--- WORK REQUEST ---
Figure out how many lines in these records contain "between". Only the number belongs in the reply.

--- INPUT FOR THIS TASK ---
════
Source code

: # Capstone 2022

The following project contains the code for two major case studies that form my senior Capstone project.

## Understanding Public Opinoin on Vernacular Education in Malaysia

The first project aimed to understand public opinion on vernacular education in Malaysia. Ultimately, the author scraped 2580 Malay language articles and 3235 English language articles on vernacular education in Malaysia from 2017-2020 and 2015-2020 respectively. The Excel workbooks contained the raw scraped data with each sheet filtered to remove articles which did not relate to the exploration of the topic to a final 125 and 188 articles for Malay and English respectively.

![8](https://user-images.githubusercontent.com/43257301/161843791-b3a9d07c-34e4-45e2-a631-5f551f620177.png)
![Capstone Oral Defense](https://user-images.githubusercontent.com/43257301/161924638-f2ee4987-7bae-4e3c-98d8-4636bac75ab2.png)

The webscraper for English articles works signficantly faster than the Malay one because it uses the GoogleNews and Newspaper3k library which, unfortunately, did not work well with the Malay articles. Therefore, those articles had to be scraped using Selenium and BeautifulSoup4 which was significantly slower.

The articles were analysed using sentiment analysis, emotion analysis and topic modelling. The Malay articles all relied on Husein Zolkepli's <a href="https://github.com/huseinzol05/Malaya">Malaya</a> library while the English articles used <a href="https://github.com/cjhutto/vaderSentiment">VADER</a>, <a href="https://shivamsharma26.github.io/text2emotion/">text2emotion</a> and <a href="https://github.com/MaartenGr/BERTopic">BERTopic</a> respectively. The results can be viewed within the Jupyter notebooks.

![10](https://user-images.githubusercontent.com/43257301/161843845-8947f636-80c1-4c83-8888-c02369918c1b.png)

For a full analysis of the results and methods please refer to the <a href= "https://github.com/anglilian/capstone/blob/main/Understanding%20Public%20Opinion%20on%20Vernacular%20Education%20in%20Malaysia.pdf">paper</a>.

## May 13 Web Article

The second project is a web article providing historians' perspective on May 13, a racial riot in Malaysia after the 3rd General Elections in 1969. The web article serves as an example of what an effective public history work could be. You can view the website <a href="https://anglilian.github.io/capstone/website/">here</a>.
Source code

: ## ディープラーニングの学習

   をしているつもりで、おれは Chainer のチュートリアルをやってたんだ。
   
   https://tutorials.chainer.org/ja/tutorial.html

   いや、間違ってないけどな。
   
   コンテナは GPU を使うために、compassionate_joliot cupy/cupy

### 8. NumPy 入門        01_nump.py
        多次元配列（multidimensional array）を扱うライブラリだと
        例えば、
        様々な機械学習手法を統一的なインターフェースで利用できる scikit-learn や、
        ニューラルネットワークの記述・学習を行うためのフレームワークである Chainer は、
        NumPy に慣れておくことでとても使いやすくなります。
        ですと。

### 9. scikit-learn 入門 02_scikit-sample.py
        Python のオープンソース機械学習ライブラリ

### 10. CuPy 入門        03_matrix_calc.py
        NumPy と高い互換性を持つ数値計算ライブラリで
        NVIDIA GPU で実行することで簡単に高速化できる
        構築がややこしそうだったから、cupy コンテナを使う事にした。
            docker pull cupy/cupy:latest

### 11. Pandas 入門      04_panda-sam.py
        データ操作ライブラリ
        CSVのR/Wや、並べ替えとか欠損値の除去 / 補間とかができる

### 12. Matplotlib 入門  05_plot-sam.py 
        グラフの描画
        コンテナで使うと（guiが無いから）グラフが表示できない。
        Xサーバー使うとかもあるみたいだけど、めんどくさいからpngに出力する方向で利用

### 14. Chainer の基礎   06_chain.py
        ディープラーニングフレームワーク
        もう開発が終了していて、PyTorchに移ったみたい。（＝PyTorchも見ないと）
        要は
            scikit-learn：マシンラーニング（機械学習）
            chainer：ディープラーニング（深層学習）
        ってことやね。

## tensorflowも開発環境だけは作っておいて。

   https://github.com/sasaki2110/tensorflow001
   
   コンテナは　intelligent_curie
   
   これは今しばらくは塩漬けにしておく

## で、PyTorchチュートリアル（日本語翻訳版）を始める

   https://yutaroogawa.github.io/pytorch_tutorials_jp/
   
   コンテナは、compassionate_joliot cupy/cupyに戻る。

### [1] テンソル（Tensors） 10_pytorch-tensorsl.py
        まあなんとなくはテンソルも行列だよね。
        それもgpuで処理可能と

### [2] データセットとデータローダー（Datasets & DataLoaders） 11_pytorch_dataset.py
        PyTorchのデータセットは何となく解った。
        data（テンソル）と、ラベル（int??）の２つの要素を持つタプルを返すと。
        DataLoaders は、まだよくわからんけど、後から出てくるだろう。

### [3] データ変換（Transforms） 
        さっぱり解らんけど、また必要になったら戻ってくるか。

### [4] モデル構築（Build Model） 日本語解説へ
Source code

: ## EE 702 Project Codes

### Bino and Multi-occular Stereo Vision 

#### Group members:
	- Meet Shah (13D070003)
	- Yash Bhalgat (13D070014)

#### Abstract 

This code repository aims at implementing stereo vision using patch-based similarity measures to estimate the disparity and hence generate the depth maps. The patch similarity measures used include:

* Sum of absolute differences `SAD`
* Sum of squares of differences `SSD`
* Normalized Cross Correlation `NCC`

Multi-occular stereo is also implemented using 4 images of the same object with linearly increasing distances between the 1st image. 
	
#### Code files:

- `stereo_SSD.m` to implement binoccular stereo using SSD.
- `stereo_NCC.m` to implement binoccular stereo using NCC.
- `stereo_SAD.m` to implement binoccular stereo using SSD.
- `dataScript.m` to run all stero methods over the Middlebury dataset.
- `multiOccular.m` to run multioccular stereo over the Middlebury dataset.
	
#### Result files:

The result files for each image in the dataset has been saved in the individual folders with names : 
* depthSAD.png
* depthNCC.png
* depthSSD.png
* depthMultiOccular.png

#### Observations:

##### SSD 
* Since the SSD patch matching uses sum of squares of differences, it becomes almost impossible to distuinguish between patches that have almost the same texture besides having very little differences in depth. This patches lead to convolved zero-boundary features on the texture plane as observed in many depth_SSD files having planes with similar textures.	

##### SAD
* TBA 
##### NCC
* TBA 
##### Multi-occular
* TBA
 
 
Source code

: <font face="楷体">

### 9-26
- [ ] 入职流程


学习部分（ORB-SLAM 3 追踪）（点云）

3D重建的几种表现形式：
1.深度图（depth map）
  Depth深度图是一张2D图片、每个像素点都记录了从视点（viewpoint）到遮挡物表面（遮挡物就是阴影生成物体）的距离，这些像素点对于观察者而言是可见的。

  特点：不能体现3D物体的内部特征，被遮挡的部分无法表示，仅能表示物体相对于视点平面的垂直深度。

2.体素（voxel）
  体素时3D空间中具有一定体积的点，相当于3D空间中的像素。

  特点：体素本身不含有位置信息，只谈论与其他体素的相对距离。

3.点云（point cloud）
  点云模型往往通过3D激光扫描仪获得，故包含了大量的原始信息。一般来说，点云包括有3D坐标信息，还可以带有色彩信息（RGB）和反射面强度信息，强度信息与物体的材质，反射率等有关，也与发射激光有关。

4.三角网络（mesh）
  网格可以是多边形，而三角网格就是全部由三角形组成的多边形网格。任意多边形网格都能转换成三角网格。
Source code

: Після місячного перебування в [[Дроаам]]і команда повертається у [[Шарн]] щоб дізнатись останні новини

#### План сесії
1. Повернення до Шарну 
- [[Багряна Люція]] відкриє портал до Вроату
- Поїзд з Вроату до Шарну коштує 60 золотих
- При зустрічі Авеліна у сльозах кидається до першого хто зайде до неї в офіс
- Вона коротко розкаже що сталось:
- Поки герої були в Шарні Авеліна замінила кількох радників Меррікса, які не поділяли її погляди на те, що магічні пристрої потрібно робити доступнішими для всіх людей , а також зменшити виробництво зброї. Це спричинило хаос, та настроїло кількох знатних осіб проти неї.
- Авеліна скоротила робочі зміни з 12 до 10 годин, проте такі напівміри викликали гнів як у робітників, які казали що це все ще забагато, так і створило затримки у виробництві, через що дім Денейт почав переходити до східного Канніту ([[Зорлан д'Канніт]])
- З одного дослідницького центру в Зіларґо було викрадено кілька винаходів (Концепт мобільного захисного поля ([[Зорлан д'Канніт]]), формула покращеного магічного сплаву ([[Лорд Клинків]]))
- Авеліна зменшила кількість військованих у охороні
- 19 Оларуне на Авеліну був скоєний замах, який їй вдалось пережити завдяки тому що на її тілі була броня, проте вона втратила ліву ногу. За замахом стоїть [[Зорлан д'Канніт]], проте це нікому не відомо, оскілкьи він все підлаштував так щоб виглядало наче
════
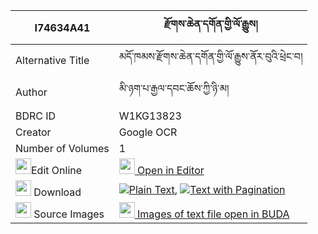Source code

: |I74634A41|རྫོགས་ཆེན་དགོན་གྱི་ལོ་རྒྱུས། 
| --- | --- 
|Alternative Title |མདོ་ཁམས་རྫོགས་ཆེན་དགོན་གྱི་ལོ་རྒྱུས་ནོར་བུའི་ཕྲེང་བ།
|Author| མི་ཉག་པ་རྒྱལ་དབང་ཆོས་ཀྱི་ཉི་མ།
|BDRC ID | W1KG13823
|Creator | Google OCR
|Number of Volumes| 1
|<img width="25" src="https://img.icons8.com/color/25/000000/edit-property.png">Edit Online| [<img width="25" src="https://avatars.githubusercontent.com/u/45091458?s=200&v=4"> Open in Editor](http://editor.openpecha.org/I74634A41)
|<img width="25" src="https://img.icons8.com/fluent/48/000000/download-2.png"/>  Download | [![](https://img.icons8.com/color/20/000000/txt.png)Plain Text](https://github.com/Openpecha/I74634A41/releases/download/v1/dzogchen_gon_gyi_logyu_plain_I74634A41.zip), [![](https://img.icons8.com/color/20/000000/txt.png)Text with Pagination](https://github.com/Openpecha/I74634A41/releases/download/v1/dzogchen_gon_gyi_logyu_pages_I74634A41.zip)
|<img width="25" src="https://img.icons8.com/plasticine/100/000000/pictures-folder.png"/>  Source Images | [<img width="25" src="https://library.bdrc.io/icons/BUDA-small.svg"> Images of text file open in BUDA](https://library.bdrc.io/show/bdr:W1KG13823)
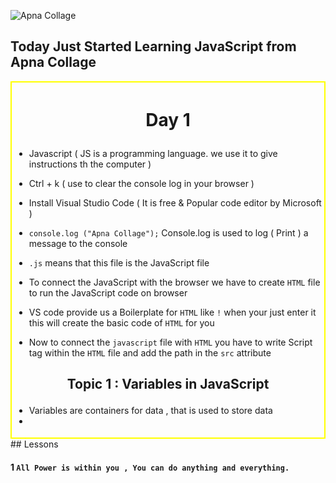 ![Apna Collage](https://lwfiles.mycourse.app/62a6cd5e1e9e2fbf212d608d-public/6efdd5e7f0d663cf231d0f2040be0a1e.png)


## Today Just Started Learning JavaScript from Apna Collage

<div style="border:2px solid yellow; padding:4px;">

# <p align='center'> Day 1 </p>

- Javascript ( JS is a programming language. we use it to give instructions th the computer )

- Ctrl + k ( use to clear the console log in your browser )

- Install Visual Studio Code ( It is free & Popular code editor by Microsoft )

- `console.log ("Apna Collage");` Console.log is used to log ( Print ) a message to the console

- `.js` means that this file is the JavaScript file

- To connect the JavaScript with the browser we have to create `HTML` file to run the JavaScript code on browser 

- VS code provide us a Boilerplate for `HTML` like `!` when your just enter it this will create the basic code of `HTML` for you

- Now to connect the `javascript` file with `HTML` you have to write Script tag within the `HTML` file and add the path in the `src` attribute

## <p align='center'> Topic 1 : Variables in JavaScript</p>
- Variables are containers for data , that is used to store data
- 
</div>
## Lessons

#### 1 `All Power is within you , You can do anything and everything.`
════
--- RESULT ---
2